• [Records from a data collection]
....
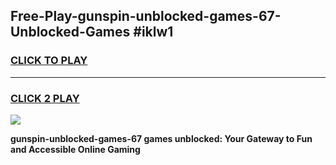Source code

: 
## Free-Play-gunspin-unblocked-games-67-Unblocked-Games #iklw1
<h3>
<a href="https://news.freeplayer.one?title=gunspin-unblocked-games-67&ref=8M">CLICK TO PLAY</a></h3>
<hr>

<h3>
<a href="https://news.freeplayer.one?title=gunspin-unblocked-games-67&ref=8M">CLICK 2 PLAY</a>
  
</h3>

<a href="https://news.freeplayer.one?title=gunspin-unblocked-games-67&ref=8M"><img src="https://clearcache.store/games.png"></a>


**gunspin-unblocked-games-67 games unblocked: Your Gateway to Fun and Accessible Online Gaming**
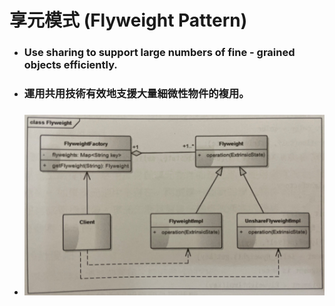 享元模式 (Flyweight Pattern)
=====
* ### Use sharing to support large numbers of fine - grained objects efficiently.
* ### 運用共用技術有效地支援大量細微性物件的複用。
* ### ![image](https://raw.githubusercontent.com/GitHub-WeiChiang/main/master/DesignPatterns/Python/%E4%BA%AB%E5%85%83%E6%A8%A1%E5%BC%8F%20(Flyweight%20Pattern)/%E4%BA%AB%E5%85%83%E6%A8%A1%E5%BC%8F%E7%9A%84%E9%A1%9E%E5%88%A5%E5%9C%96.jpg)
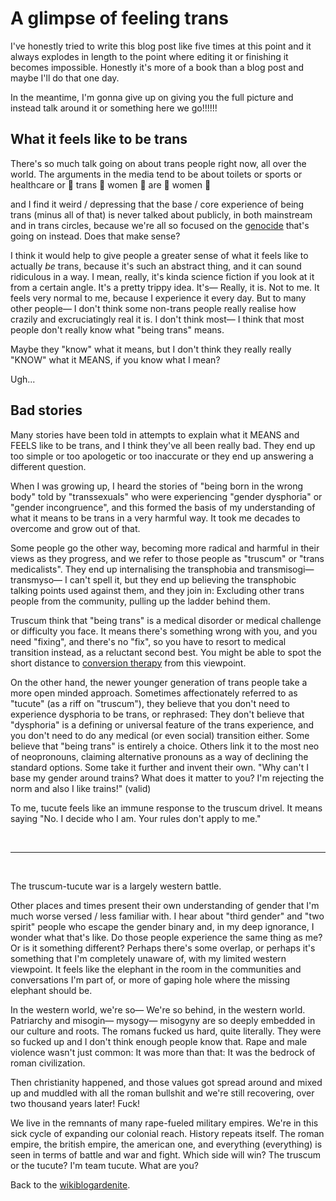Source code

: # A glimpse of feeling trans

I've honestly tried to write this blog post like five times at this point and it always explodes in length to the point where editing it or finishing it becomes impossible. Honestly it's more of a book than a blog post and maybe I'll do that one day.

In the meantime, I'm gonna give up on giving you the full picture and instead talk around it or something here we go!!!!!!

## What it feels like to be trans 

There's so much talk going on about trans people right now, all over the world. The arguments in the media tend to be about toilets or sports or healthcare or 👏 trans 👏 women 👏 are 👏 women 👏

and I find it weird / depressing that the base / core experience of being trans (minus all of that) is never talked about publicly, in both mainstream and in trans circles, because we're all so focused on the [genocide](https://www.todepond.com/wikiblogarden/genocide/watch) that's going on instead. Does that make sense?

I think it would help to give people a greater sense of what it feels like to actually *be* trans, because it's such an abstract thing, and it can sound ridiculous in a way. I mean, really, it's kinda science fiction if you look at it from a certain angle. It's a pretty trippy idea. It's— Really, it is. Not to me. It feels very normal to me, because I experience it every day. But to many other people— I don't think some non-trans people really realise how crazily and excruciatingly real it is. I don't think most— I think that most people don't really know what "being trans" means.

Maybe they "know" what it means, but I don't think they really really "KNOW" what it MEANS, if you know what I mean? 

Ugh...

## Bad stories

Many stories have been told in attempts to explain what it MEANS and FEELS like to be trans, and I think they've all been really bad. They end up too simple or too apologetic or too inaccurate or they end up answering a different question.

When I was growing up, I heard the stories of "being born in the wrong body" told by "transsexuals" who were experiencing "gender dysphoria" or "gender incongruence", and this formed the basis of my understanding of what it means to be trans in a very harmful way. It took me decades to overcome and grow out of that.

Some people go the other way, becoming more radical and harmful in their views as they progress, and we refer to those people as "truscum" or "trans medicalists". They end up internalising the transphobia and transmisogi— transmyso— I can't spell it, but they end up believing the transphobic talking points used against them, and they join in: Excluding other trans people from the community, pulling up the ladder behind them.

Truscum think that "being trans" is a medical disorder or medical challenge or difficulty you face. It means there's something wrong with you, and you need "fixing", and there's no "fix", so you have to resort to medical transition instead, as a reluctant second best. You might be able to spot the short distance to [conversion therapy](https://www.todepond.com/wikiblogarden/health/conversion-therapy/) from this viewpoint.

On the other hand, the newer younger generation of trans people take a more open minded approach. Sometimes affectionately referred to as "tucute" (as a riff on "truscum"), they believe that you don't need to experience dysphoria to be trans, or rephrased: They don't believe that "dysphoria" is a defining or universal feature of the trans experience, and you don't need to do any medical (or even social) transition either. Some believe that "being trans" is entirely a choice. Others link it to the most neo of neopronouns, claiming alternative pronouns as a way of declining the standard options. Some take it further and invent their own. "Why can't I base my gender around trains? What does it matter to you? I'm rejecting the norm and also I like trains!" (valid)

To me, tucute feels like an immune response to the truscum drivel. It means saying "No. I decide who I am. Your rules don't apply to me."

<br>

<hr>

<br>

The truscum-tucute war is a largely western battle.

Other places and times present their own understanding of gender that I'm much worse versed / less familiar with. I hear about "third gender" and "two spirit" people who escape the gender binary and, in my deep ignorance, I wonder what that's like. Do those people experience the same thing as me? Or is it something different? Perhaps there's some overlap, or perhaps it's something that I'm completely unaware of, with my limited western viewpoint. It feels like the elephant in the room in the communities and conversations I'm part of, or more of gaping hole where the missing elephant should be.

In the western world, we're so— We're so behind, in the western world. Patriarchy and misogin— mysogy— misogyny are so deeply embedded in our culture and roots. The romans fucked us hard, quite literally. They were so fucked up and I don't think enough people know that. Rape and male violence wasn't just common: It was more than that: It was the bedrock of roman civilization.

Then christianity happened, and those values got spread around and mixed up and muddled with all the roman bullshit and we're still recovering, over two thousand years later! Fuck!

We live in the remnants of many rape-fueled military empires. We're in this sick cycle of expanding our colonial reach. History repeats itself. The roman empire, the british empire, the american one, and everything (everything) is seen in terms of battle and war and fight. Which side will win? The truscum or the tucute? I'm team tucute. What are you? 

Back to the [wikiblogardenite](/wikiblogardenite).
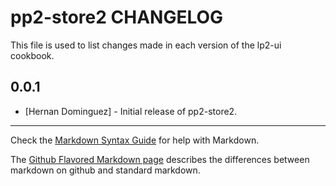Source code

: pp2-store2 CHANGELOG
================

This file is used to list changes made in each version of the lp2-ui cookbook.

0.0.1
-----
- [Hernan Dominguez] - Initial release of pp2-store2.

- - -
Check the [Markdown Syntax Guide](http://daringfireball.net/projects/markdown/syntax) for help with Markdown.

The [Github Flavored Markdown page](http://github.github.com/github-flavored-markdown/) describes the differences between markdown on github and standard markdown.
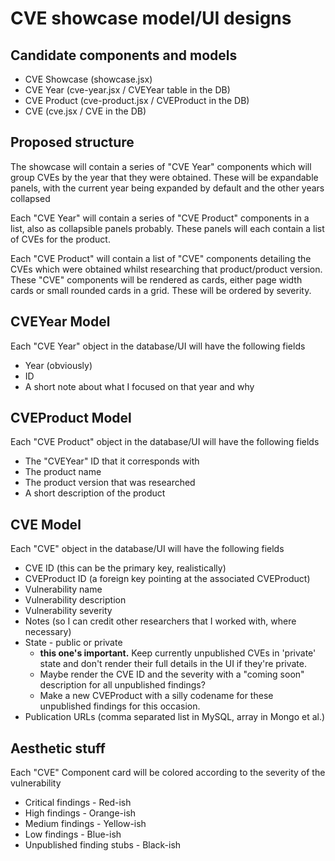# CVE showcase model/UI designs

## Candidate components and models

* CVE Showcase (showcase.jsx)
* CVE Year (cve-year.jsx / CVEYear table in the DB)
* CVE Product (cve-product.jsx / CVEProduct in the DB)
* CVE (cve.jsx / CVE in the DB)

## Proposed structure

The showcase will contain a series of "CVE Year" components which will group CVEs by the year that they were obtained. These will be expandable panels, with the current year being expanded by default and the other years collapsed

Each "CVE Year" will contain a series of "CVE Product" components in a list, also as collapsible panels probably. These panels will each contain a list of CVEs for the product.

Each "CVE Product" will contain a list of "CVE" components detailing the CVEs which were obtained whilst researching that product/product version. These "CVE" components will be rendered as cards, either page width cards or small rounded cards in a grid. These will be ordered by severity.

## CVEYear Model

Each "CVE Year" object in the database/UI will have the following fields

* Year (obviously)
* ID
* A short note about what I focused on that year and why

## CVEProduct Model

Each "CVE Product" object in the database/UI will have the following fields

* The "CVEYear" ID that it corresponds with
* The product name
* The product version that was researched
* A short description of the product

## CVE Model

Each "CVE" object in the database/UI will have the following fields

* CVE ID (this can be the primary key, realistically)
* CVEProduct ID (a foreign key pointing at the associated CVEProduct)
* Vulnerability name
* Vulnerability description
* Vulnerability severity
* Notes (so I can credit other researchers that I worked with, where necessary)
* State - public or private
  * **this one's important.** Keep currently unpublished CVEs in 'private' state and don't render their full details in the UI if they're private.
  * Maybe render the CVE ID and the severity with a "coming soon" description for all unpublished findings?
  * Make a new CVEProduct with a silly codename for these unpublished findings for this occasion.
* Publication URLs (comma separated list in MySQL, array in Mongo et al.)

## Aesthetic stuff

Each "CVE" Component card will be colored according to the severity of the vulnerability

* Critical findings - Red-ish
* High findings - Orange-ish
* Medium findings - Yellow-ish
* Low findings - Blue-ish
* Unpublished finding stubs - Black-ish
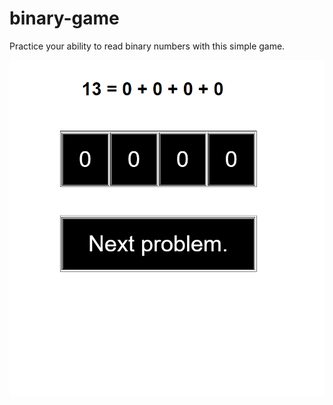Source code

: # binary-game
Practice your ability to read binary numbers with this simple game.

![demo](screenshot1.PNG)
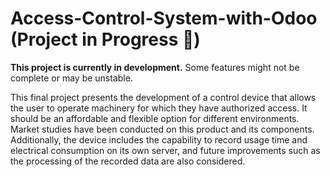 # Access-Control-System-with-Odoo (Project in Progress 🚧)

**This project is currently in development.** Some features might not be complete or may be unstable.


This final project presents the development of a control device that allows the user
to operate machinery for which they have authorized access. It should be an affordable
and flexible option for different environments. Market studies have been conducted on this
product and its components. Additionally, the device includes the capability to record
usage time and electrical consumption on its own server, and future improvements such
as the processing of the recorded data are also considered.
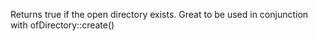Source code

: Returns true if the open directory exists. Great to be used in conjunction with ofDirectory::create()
....
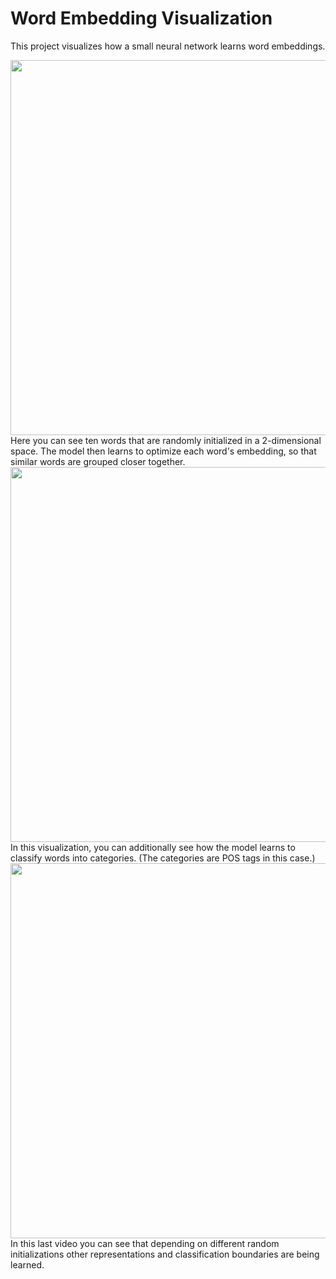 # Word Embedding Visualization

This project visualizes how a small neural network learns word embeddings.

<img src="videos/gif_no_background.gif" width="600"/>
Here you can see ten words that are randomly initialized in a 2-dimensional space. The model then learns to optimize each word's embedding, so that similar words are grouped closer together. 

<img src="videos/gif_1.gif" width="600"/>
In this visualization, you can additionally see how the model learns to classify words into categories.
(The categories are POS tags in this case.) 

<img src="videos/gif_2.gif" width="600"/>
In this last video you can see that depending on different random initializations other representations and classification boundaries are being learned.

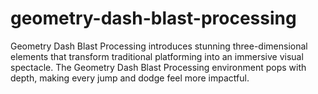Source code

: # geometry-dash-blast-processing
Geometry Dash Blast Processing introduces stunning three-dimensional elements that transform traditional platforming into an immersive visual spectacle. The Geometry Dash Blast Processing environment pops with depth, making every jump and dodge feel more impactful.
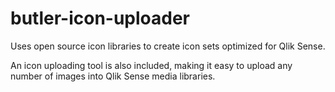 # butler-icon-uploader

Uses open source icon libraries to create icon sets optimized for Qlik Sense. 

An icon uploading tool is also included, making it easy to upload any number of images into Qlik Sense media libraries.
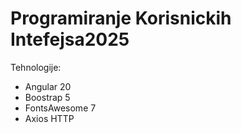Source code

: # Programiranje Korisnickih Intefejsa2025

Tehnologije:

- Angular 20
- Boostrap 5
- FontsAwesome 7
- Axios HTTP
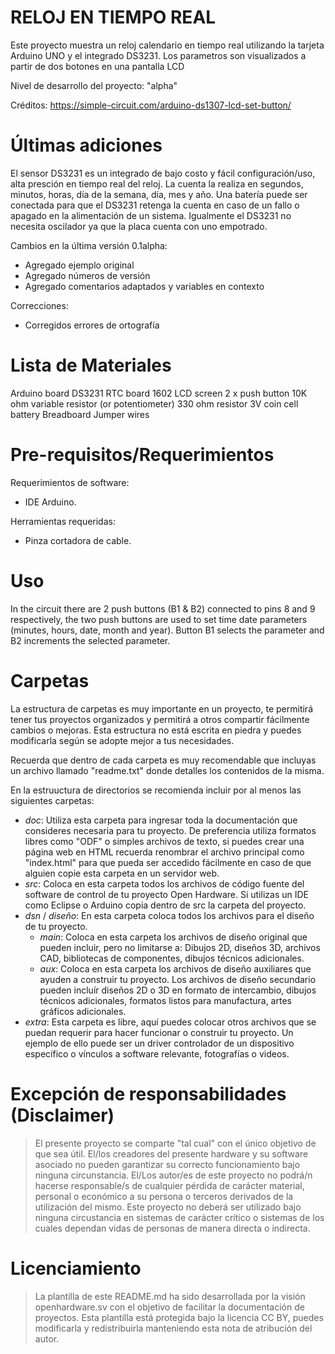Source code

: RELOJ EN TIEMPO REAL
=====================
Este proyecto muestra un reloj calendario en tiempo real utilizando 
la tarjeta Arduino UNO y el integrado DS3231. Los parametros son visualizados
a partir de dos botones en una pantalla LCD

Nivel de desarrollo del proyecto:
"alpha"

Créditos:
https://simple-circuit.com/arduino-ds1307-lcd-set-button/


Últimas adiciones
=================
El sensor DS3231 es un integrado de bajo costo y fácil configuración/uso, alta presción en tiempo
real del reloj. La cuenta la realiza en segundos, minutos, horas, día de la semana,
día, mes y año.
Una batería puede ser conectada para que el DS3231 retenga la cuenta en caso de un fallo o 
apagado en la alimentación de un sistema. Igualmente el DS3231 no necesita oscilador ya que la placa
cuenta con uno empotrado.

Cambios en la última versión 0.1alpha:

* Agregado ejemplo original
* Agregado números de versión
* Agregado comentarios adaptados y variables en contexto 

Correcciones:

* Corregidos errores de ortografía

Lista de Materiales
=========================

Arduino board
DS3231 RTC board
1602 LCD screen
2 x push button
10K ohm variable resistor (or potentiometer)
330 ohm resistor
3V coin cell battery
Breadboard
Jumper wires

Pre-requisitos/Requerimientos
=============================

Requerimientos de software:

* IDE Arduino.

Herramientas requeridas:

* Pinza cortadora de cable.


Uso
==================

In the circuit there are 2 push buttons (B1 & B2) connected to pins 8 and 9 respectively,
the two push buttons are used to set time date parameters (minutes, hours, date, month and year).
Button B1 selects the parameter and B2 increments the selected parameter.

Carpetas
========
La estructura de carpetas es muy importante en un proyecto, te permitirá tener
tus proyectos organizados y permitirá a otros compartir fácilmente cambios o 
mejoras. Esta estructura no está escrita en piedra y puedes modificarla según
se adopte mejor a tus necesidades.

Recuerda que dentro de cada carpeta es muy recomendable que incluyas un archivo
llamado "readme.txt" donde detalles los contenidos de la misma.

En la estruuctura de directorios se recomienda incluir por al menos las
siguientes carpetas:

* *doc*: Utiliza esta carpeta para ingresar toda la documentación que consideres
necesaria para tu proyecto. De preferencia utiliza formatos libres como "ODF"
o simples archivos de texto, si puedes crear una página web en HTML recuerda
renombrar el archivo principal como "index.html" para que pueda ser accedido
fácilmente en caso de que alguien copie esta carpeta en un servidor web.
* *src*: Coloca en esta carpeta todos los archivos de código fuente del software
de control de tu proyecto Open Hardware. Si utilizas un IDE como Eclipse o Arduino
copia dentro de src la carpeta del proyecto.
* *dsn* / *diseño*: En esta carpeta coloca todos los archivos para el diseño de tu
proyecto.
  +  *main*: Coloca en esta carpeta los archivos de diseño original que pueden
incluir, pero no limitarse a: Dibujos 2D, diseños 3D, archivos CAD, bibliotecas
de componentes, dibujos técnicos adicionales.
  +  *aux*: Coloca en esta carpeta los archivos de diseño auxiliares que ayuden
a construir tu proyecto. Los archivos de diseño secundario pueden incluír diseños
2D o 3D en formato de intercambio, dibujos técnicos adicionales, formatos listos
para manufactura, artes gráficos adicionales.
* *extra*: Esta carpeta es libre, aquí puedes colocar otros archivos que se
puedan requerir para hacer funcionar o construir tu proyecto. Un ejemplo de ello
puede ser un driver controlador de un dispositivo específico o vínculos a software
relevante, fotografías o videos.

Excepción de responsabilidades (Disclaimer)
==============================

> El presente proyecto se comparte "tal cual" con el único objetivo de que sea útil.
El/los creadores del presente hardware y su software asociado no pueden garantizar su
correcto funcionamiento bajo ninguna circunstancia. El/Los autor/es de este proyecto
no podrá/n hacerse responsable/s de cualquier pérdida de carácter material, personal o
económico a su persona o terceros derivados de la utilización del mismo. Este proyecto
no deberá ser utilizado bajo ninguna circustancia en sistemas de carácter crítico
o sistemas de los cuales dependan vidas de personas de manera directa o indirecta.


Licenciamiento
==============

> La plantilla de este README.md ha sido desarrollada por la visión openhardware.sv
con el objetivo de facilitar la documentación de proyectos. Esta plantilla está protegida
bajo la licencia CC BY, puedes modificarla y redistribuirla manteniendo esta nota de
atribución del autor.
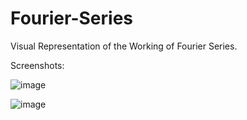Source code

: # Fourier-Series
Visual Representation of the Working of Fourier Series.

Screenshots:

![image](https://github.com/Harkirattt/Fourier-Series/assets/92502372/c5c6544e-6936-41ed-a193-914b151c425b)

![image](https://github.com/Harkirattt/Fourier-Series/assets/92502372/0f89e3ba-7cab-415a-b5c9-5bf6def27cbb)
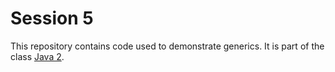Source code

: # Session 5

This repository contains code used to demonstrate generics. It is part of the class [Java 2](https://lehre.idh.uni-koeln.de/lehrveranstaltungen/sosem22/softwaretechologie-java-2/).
....
• [REQUIREMENT] Each line in the records above that contains the word "otros" must be copied.

• [SOLVED EXERCISE]
tus proyectos organizados y permitirá a otros compartir fácilmente cambios o 
* *extra*: Esta carpeta es libre, aquí puedes colocar otros archivos que se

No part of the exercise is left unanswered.